Consul ignores service registration ACLs on /agent endpoints

1,354 views
Skip to first unread message

sj...@squareup.com

unread,
Feb 25, 2015, 9:02:25 PM2/25/15
to consu...@googlegroups.com, Anthony Bishopric
We recently upgraded a Consul cluster to v0.5.0 to test the new service ACL feature. Our code uses the /agent endpoints instead of the /catalog endpoints (this is what the documentation recommends), and we believe we've found some bugs relating to ACL enforcement on those endpoints.

Steps to repro:

Launch a consul server with this configuration:

{
  "server": true,
  "datacenter": "dc1",
  "acl_datacenter": "dc1",
  "acl_default_policy": "deny",
  "acl_master_token": "superuser",
  "bootstrap": true,
  "log_level": "trace"
}

Attempt to register a service using the /agent/service/register endpoint, without passing an ACL:
curl 0.0.0.0:8500/v1/agent/service/register -X PUT -v -d '{"Name":"foo"}'
Consul returns 200 to this request. We would have expected a 403 because no ACL was provided.

Now look at the server logs. There are some warnings:

2015/02/26 01:19:29 [DEBUG] http: Request /v1/agent/service/register (267.75µs) 2015/02/26 01:19:29 [WARN] consul.catalog: Register of service 'foo' on 'example.com' denied due to ACLs 2015/02/26 01:19:29 [WARN] agent: Service 'foo' registration blocked by ACLs 2015/02/26 01:20:35 [DEBUG] agent: Service 'foo' in sync

List the services on this node using the /agent/services endpoint, with no ACL token. Instead of returning 403, this also returns a 200. The foo service is listed.

$ curl 0.0.0.0:8500/v1/agent/services | python -m json.tool { "consul": { "Address": "", "ID": "consul", "Port": 8300, "Service": "consul", "Tags": [] }, "foo": { "Address": "", "ID": "foo", "Port": 0, "Service": "foo", "Tags": null } }

Let's try the /catalog/services endpoint instead. With or without an ACL token, the result is the same: no foo service.
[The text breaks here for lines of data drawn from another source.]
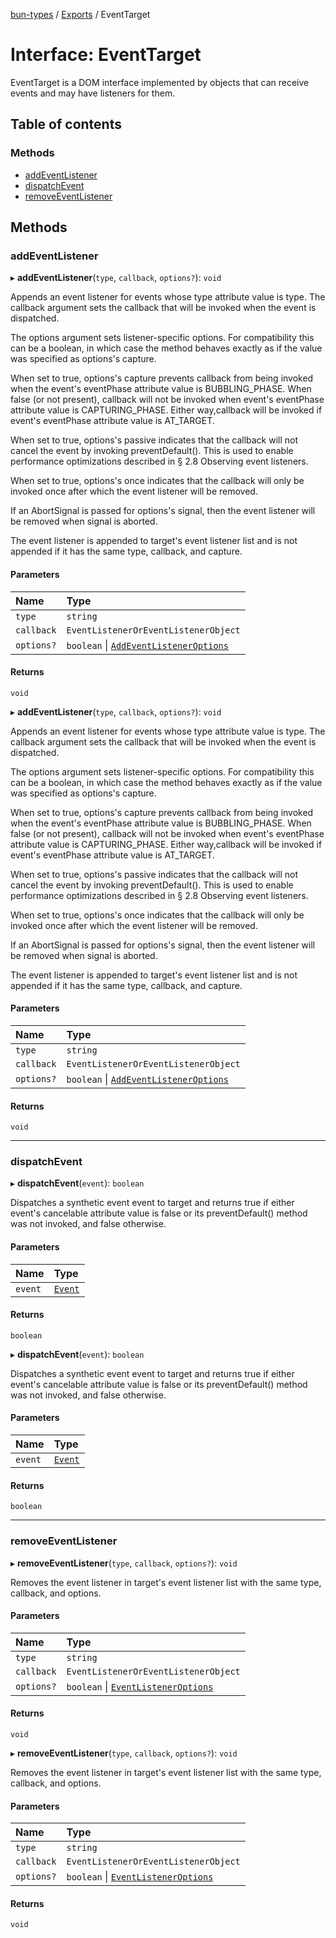 [bun-types](https://oven-sh.github.io/bun-types/README.md) / [Exports](https://oven-sh.github.io/bun-types/modules.md) / EventTarget

# Interface: EventTarget

EventTarget is a DOM interface implemented by objects that can receive events and may have listeners for them.

## Table of contents

### Methods

- [addEventListener](https://oven-sh.github.io/bun-types/interfaces/EventTarget.md#addeventlistener)
- [dispatchEvent](https://oven-sh.github.io/bun-types/interfaces/EventTarget.md#dispatchevent)
- [removeEventListener](https://oven-sh.github.io/bun-types/interfaces/EventTarget.md#removeeventlistener)

## Methods

### addEventListener

▸ **addEventListener**(`type`, `callback`, `options?`): `void`

Appends an event listener for events whose type attribute value is
type. The callback argument sets the callback that will be invoked
when the event is dispatched.

The options argument sets listener-specific options. For
compatibility this can be a boolean, in which case the method behaves
exactly as if the value was specified as options's capture.

When set to true, options's capture prevents callback from being
invoked when the event's eventPhase attribute value is
BUBBLING_PHASE. When false (or not present), callback will not be
invoked when event's eventPhase attribute value is CAPTURING_PHASE.
Either way,callback will be invoked if event's eventPhase attribute
value is AT_TARGET.

When set to true, options's passive indicates that the callback will
not cancel the event by invoking preventDefault(). This is used to
enable performance optimizations described in § 2.8 Observing event
listeners.

When set to true, options's once indicates that the callback will
only be invoked once after which the event listener will be removed.

If an AbortSignal is passed for options's signal, then the event
listener will be removed when signal is aborted.

The event listener is appended to target's event listener list and is
not appended if it has the same type, callback, and capture.

#### Parameters

| Name | Type |
| :------ | :------ |
| `type` | `string` |
| `callback` | `EventListenerOrEventListenerObject` |
| `options?` | `boolean` \| [`AddEventListenerOptions`](https://oven-sh.github.io/bun-types/interfaces/AddEventListenerOptions.md) |

#### Returns

`void`

▸ **addEventListener**(`type`, `callback`, `options?`): `void`

Appends an event listener for events whose type attribute value is
type. The callback argument sets the callback that will be invoked
when the event is dispatched.

The options argument sets listener-specific options. For
compatibility this can be a boolean, in which case the method behaves
exactly as if the value was specified as options's capture.

When set to true, options's capture prevents callback from being
invoked when the event's eventPhase attribute value is
BUBBLING_PHASE. When false (or not present), callback will not be
invoked when event's eventPhase attribute value is CAPTURING_PHASE.
Either way,callback will be invoked if event's eventPhase attribute
value is AT_TARGET.

When set to true, options's passive indicates that the callback will
not cancel the event by invoking preventDefault(). This is used to
enable performance optimizations described in § 2.8 Observing event
listeners.

When set to true, options's once indicates that the callback will
only be invoked once after which the event listener will be removed.

If an AbortSignal is passed for options's signal, then the event
listener will be removed when signal is aborted.

The event listener is appended to target's event listener list and is
not appended if it has the same type, callback, and capture.

#### Parameters

| Name | Type |
| :------ | :------ |
| `type` | `string` |
| `callback` | `EventListenerOrEventListenerObject` |
| `options?` | `boolean` \| [`AddEventListenerOptions`](https://oven-sh.github.io/bun-types/interfaces/AddEventListenerOptions.md) |

#### Returns

`void`

___

### dispatchEvent

▸ **dispatchEvent**(`event`): `boolean`

Dispatches a synthetic event event to target and returns true if either event's cancelable attribute value is false or its preventDefault() method was not invoked, and false otherwise.

#### Parameters

| Name | Type |
| :------ | :------ |
| `event` | [`Event`](https://oven-sh.github.io/bun-types/modules.md#event) |

#### Returns

`boolean`

▸ **dispatchEvent**(`event`): `boolean`

Dispatches a synthetic event event to target and returns true if either event's cancelable attribute value is false or its preventDefault() method was not invoked, and false otherwise.

#### Parameters

| Name | Type |
| :------ | :------ |
| `event` | [`Event`](https://oven-sh.github.io/bun-types/modules.md#event) |

#### Returns

`boolean`

___

### removeEventListener

▸ **removeEventListener**(`type`, `callback`, `options?`): `void`

Removes the event listener in target's event listener list with the same type, callback, and options.

#### Parameters

| Name | Type |
| :------ | :------ |
| `type` | `string` |
| `callback` | `EventListenerOrEventListenerObject` |
| `options?` | `boolean` \| [`EventListenerOptions`](https://oven-sh.github.io/bun-types/interfaces/EventListenerOptions.md) |

#### Returns

`void`

▸ **removeEventListener**(`type`, `callback`, `options?`): `void`

Removes the event listener in target's event listener list with the same type, callback, and options.

#### Parameters

| Name | Type |
| :------ | :------ |
| `type` | `string` |
| `callback` | `EventListenerOrEventListenerObject` |
| `options?` | `boolean` \| [`EventListenerOptions`](https://oven-sh.github.io/bun-types/interfaces/EventListenerOptions.md) |

#### Returns

`void`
$ curl 0.0.0.0:8500/v1/catalog/services | python -m json.tool { "consul": [] }
$ curl 0.0.0.0:8500/v1/catalog/services?token=superuser | python -m json.tool { "consul": [] }

Bug #1: the /agent endpoints should have returned 403 forbidden, since I was not passing an ACL token.

Now let's try registering the service again using the agent endpoint, but passing an ACL token this time.
curl 0.0.0.0:8500/v1/agent/service/register?token=superuser -X PUT -v -d '{"Name":"bar"}'

This gives an HTTP 200, which is what we expected (because this time the ACL token was passed). But the server logs show the same warnings as before:

2015/02/26 01:27:40 [DEBUG] http: Request /v1/agent/service/register?token=superuser (203.665µs) 2015/02/26 01:27:40 [WARN] consul.catalog: Register of service 'bar' on 'example.com' denied due to ACLs 2015/02/26 01:27:40 [WARN] agent: Service 'bar' registration blocked by ACLs 2015/02/26 01:28:11 [DEBUG] agent: Service 'bar' in sync

And once again, the service is not listed in the catalog:

$ curl 0.0.0.0:8500/v1/catalog/services | python -m json.tool { "consul": [] }
$ curl 0.0.0.0:8500/v1/catalog/services?token=superuser | python -m json.tool { "consul": [] }

Bug #2: even if the /agent endpoint is passed an ACL token, the token is not getting passed along to the catalog RPC endpoint, so the service is still not getting registered properly.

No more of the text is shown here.